Children under the age of 18 are not permitted to give consent for medical procedures and treatments. Parents are typically the primary decision-makers for their children. In the absence of biological or adoptive parents to give consent, legal guardians (appointed by the court) may have decision-making capabilities. In pediatrics, children who are old enough to understand medical discussions are sometimes asked to give assent for care. Assent means that the child is agreeing to the treatment or procedure. 

Categories of Clinical Research Involving Children That Are Approvable under 21 CFR 50 are Clinical investigations that involve not greater than minimal risk; Clinical investigations that involve greater than minimal risk but present the prospect of direct benefit to individual subjects such that (a) the risk is justified by the anticipated benefit to the subjects and (b) the relation of the anticipated benefit to the risk is at least as favorable to the subjects as that presented by available alternative approaches; Clinical investigations involving greater than minimal risk and no prospect of direct benefit to individual subjects, but likely to yield generalizable knowledge about the subjects’ disorder or condition and (a) the risk represents a minor increase over minimal risk; (b) the intervention or procedure presents experiences to subjects that are reasonably commensurate with those inherent in their actual or expected medical, dental, psychological, social, or educational situations; and (c) the generalizable knowledge is of vital importance for the understanding or amelioration of the subjects’ disorder or condition; Clinical investigations not otherwise approvable that present an opportunity to understand, prevent, or alleviate a serious problem affecting the health or welfare of children as agreed to by the Institutional Review Board and the Commissioner of the FDA after consultation with a panel of experts.

Apart from patient enrolment and retention, there are many other ethical issues encountered by clinical researchers while recruiting children, like small patient population and higher safety risk. Paediatric clinical research has numerous ethical insinuations. World Health Organisation (WHO), the International Council for Harmonisation of Technical Requirements for Pharmaceuticals for Human Use (ICH) and European Medicine Agency (EMA) states that “children should not be subjects of clinical trials when the research can be performed in less vulnerable populations, and if the research is necessary, care should be taken to include first the least vulnerable subgroups”. Redundant conduction of trials in children will be considered unethical.

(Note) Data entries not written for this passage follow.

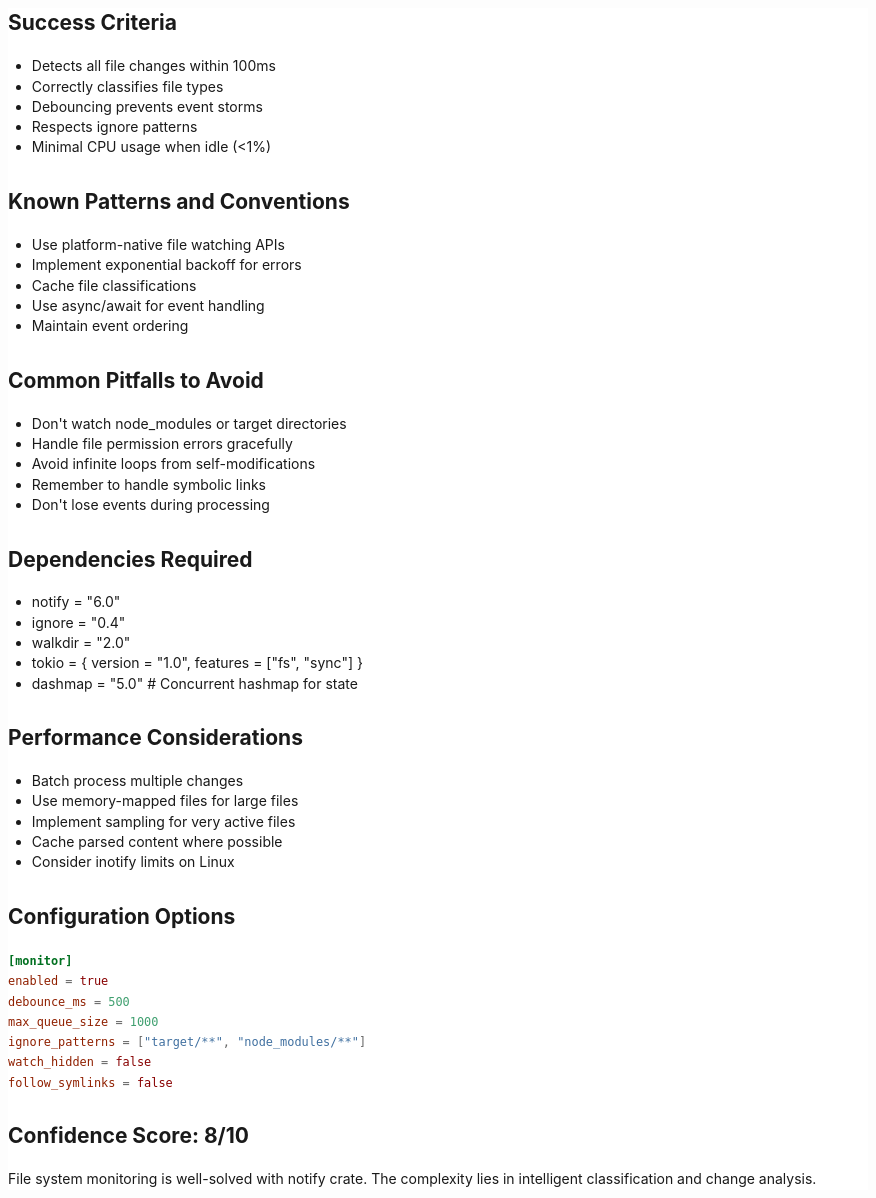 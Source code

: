 ## Success Criteria
- Detects all file changes within 100ms
- Correctly classifies file types
- Debouncing prevents event storms
- Respects ignore patterns
- Minimal CPU usage when idle (<1%)

## Known Patterns and Conventions
- Use platform-native file watching APIs
- Implement exponential backoff for errors
- Cache file classifications
- Use async/await for event handling
- Maintain event ordering

## Common Pitfalls to Avoid
- Don't watch node_modules or target directories
- Handle file permission errors gracefully
- Avoid infinite loops from self-modifications
- Remember to handle symbolic links
- Don't lose events during processing

## Dependencies Required
- notify = "6.0"
- ignore = "0.4"
- walkdir = "2.0"
- tokio = { version = "1.0", features = ["fs", "sync"] }
- dashmap = "5.0"  # Concurrent hashmap for state

## Performance Considerations
- Batch process multiple changes
- Use memory-mapped files for large files
- Implement sampling for very active files
- Cache parsed content where possible
- Consider inotify limits on Linux

## Configuration Options
```toml
[monitor]
enabled = true
debounce_ms = 500
max_queue_size = 1000
ignore_patterns = ["target/**", "node_modules/**"]
watch_hidden = false
follow_symlinks = false
```

## Confidence Score: 8/10
File system monitoring is well-solved with notify crate. The complexity lies in intelligent classification and change analysis.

Paediatric Clinical Trials (PCTs) should be conducted following the ‘Belmont principles’, which are beneficencejustice and respect to persons. Additional ethical issues stumble across while conducting PCTs are parents’ informed consent and children’s assent, data protection of minors, biological sample retention, higher discomfort and distress, insurance’s long term liability needed and complications to assess safety. Other problematic consequence is multicentric international studies, these are important to reach an adequate statistical sample. Children also differ vividly with age and maturity from neonates to adolescents and dosing modification is required to counterpart these changes.

It is anticipated that this primitive branch of the clinical research may develop further, and may lead to the successful identification of new treatments and medicines for the paediatric population.